:: Exercise inputs ::

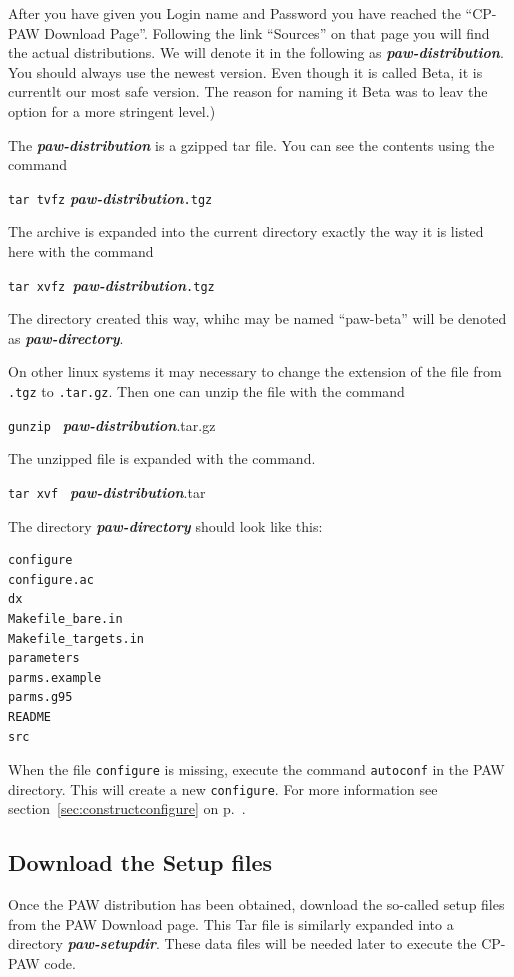 \documentclass[a4paper,10pt]{report}
\newcommand{\myspec}[1]{\textbf{\textit{#1}}}
\newcommand{\mytt}[1]{{\tt #1}}
\begin{document}
After you have given you Login name and Password you have reached the
``CP-PAW Download Page''. Following the link ``Sources'' on that page
you will find the actual distributions. We will denote it in the
following as \myspec{paw-distribution}. You
should always use the newest version. Even though it is called Beta,
it is currentlt our most safe version. The reason for naming it Beta
was to leav the option for a more stringent level.)

The \myspec{paw-distribution} is a gzipped tar file. You can see the
contents using the command
\begin{center} 
\mytt{tar tvfz} \myspec{paw-distribution}\mytt{.tgz}
\end{center}
The archive is expanded into the current directory exactly the way it
is listed here with the command
\begin{center}
\mytt{tar xvfz }\myspec{paw-distribution}\mytt{.tgz}
\end{center}
The directory created this way, whihc may be named ``paw-beta'' will
be denoted as \myspec{paw-directory}.


On other linux systems it may necessary to change the extension of the
file from \mytt{.tgz} to \mytt{.tar.gz}. Then one can unzip the file
with the command
\begin{center}
\mytt{gunzip } \myspec{paw-distribution}.tar.gz
\end{center}
The unzipped file is expanded with the command.
\begin{center}
\mytt{tar xvf } \myspec{paw-distribution}.tar
\end{center}

The directory \myspec{paw-directory} should look like this:
\begin{verbatim}
configure
configure.ac
dx
Makefile_bare.in
Makefile_targets.in
parameters
parms.example
parms.g95
README
src
\end{verbatim}

When the file \verb|configure| is missing, execute the command
\verb|autoconf| in the PAW directory. This will create a new
\verb|configure|. For more information see
section~\ref{sec:constructconfigure} on
p.~\pageref{sec:constructconfigure}.


\subsection{Download the Setup files}
Once the PAW distribution has been obtained, download the so-called
setup files from the PAW Download page. This Tar file is similarly
expanded into a directory \myspec{paw-setupdir}. These data files will
be needed later to execute the CP-PAW code.
\end{document}
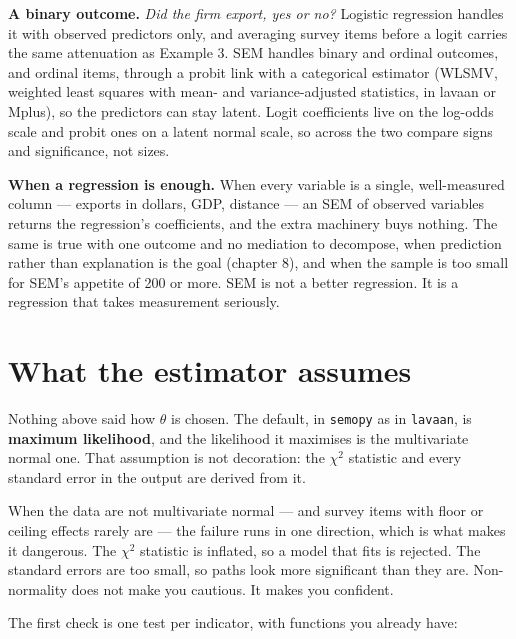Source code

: \documentclass[
  letterpaper,
  10pt,
  twoside,
  openright,
  numbers=noenddot,
  chapterprefix=true]{scrbook}
\begin{document}
\textbf{A binary outcome.} \emph{Did the firm export, yes or no?}
Logistic regression handles it with observed predictors only, and
averaging survey items before a logit carries the same attenuation as
Example 3. SEM handles binary and ordinal outcomes, and ordinal items,
through a probit link with a categorical estimator (WLSMV, weighted
least squares with mean- and variance-adjusted statistics, in lavaan or
Mplus), so the predictors can stay latent. Logit coefficients live on
the log-odds scale and probit ones on a latent normal scale, so across
the two compare signs and significance, not sizes.

\textbf{When a regression is enough.} When every variable is a single,
well-measured column --- exports in dollars, GDP, distance --- an SEM of
observed variables returns the regression's coefficients, and the extra
machinery buys nothing. The same is true with one outcome and no
mediation to decompose, when prediction rather than explanation is the
goal (chapter 8), and when the sample is too small for SEM's appetite of
200 or more. SEM is not a better regression. It is a regression that
takes measurement seriously.

\section{What the estimator assumes}\label{what-the-estimator-assumes}

Nothing above said how \(\theta\) is chosen. The default, in
\texttt{semopy} as in \texttt{lavaan}, is \textbf{maximum likelihood},
and the likelihood it maximises is the multivariate normal one. That
assumption is not decoration: the \(\chi^2\) statistic and every
standard error in the output are derived from it.

When the data are not multivariate normal --- and survey items with
floor or ceiling effects rarely are --- the failure runs in one
direction, which is what makes it dangerous. The \(\chi^2\) statistic is
inflated, so a model that fits is rejected. The standard errors are too
small, so paths look more significant than they are. Non-normality does
not make you cautious. It makes you confident.

The first check is one test per indicator, with functions you already
have:
\end{document}
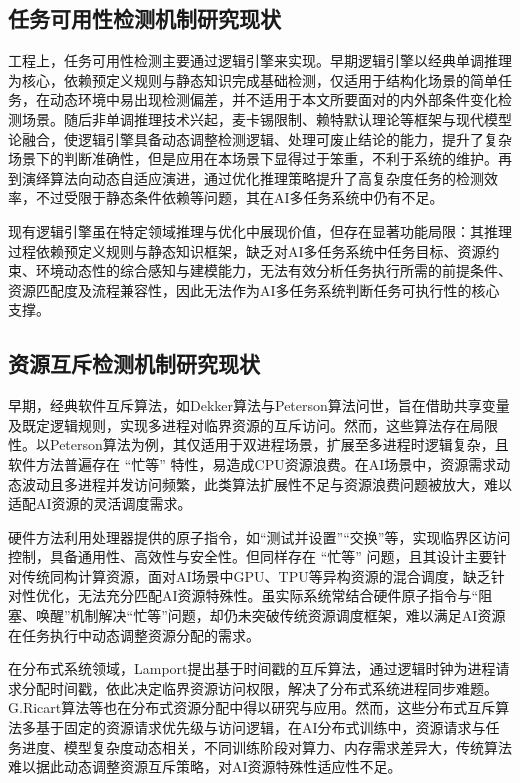 \subsection{任务可用性检测机制研究现状}

工程上，任务可用性检测主要通过逻辑引擎来实现。早期逻辑引擎以经典单调推理为核心\cite{liao2008defeasible}，依赖预定义规则与静态知识完成基础检测，仅适用于结构化场景的简单任务，在动态环境中易出现检测偏差，并不适用于本文所要面对的内外部条件变化检测场景。随后非单调推理技术兴起，麦卡锡限制\cite{mccarthy1980circumscription}、赖特默认理论\cite{reiter1980logic}等框架与现代模型论融合，使逻辑引擎具备动态调整检测逻辑、处理可废止结论的能力，提升了复杂场景下的判断准确性，但是应用在本场景下显得过于笨重，不利于系统的维护。再到演绎算法向动态自适应演进，通过优化推理策略提升了高复杂度任务的检测效率，不过受限于静态条件依赖等问题，其在AI多任务系统中仍有不足。

现有逻辑引擎虽在特定领域推理与优化中展现价值，但存在显著功能局限：其推理过程依赖预定义规则与静态知识框架，缺乏对AI多任务系统中任务目标、资源约束、环境动态性的综合感知与建模能力，无法有效分析任务执行所需的前提条件、资源匹配度及流程兼容性，因此无法作为AI多任务系统判断任务可执行性的核心支撑。

\subsection{资源互斥检测机制研究现状}

早期，经典软件互斥算法，如Dekker算法与Peterson算法问世，旨在借助共享变量及既定逻辑规则，实现多进程对临界资源的互斥访问。然而，这些算法存在局限性。以Peterson算法为例，其仅适用于双进程场景，扩展至多进程时逻辑复杂，且软件方法普遍存在 “忙等” 特性，易造成CPU资源浪费。在AI场景中，资源需求动态波动且多进程并发访问频繁，此类算法扩展性不足与资源浪费问题被放大，难以适配AI资源的灵活调度需求。

硬件方法\cite{bershad1992fast}利用处理器提供的原子指令，如“测试并设置”“交换”等，实现临界区访问控制，具备通用性、高效性与安全性。但同样存在 “忙等” 问题，且其设计主要针对传统同构计算资源，面对AI场景中GPU、TPU等异构资源的混合调度，缺乏针对性优化，无法充分匹配AI资源特殊性。虽实际系统常结合硬件原子指令与“阻塞、唤醒”机制解决“忙等”问题，却仍未突破传统资源调度框架，难以满足AI资源在任务执行中动态调整资源分配的需求。

在分布式系统领域，Lamport\cite{lamport2019time}提出基于时间戳的互斥算法，通过逻辑时钟为进程请求分配时间戳，依此决定临界资源访问权限，解决了分布式系统进程同步难题。G.Ricart\cite{ricart1981optimal}算法等也在分布式资源分配中得以研究与应用。然而，这些分布式互斥算法多基于固定的资源请求优先级与访问逻辑，在AI分布式训练中，资源请求与任务进度、模型复杂度动态相关，不同训练阶段对算力、内存需求差异大，传统算法难以据此动态调整资源互斥策略，对AI资源特殊性适应性不足。

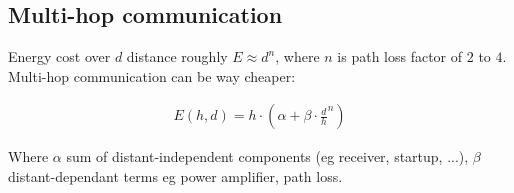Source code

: \subsection{Multi-hop communication}

Energy cost over $d$ distance roughly $E \approx d^n$, where $n$ is path loss
factor of $2$ to $4$. Multi-hop communication can be way cheaper:

\begin{align*}
		E(h, d) = h \cdot(\alpha + \beta \cdot \frac{d}{h}^n)
\end{align*}

Where $\alpha$ sum of distant-independent components (eg receiver, startup,
...), $\beta$ distant-dependant terms eg power amplifier, path loss.
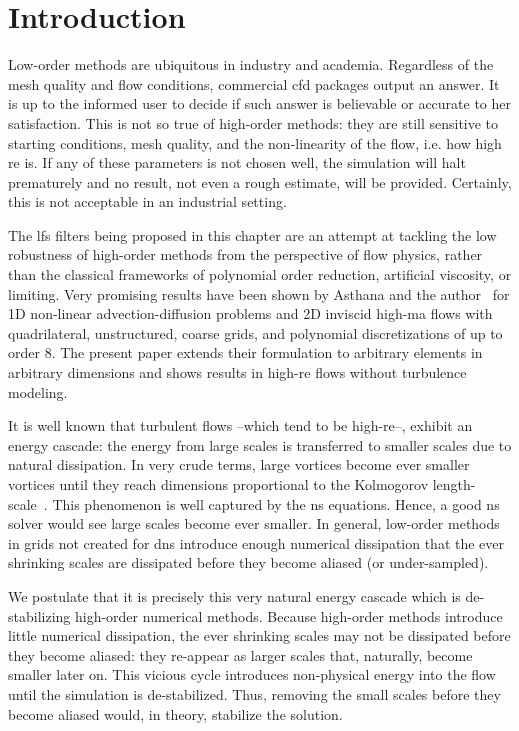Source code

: \section{Introduction}
Low-order methods are ubiquitous in industry and academia. Regardless of the mesh quality and flow conditions, commercial \gls{cfd} packages output an answer. It is up to the informed user to decide if such answer is believable or accurate to her satisfaction. This is not so true of high-order methods: they are still sensitive to starting conditions, mesh quality, and the non-linearity of the flow, i.e. how high \gls{re} is. If any of these parameters is not chosen well, the simulation will halt prematurely and no result, not even a rough estimate, will be provided. Certainly, this is not acceptable in an industrial setting.

The \gls{lfs} filters being proposed in this chapter are an attempt at tackling the low robustness of high-order methods from the perspective of flow physics, rather than the classical frameworks of polynomial order reduction, artificial viscosity, or limiting. Very promising results have been shown by Asthana and the author~\cite{asthana2014} for 1D non-linear advection-diffusion problems and 2D inviscid high-\gls{ma} flows with quadrilateral, unstructured, coarse grids, and polynomial discretizations of up to order $8$. The present paper extends their formulation to arbitrary elements in arbitrary dimensions and shows results in high-\gls{re} flows without turbulence modeling.

It is well known that turbulent flows --which tend to be high-\gls{re}--, exhibit an energy cascade: the energy from large scales is transferred to smaller scales due to natural dissipation. In very crude terms, large vortices become ever smaller vortices until they reach dimensions proportional to the Kolmogorov length-scale~\cite{kolmogorov1962refinement}. This phenomenon is well captured by the \gls{ns} equations. Hence, a good \gls{ns} solver would see large scales become ever smaller. In general, low-order methods in grids not created for \gls{dns} introduce enough numerical dissipation that the ever shrinking scales are dissipated before they become aliased (or under-sampled).

We postulate that it is precisely this very natural energy cascade which is de-stabilizing high-order numerical methods. Because high-order methods introduce little numerical dissipation, the ever shrinking scales may not be dissipated before they become aliased: they re-appear as larger scales that, naturally, become smaller later on. This vicious cycle introduces non-physical energy into the flow until the simulation is de-stabilized. Thus, removing the small scales before they become aliased would, in theory, stabilize the solution.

:: Task directions ::
Above are the records; copy every line in them that holds the word "what".

:: Solution ::
\section{What the estimator assumes}\label{what-the-estimator-assumes}
direction, which is what makes it dangerous. The \(\chi^2\) statistic is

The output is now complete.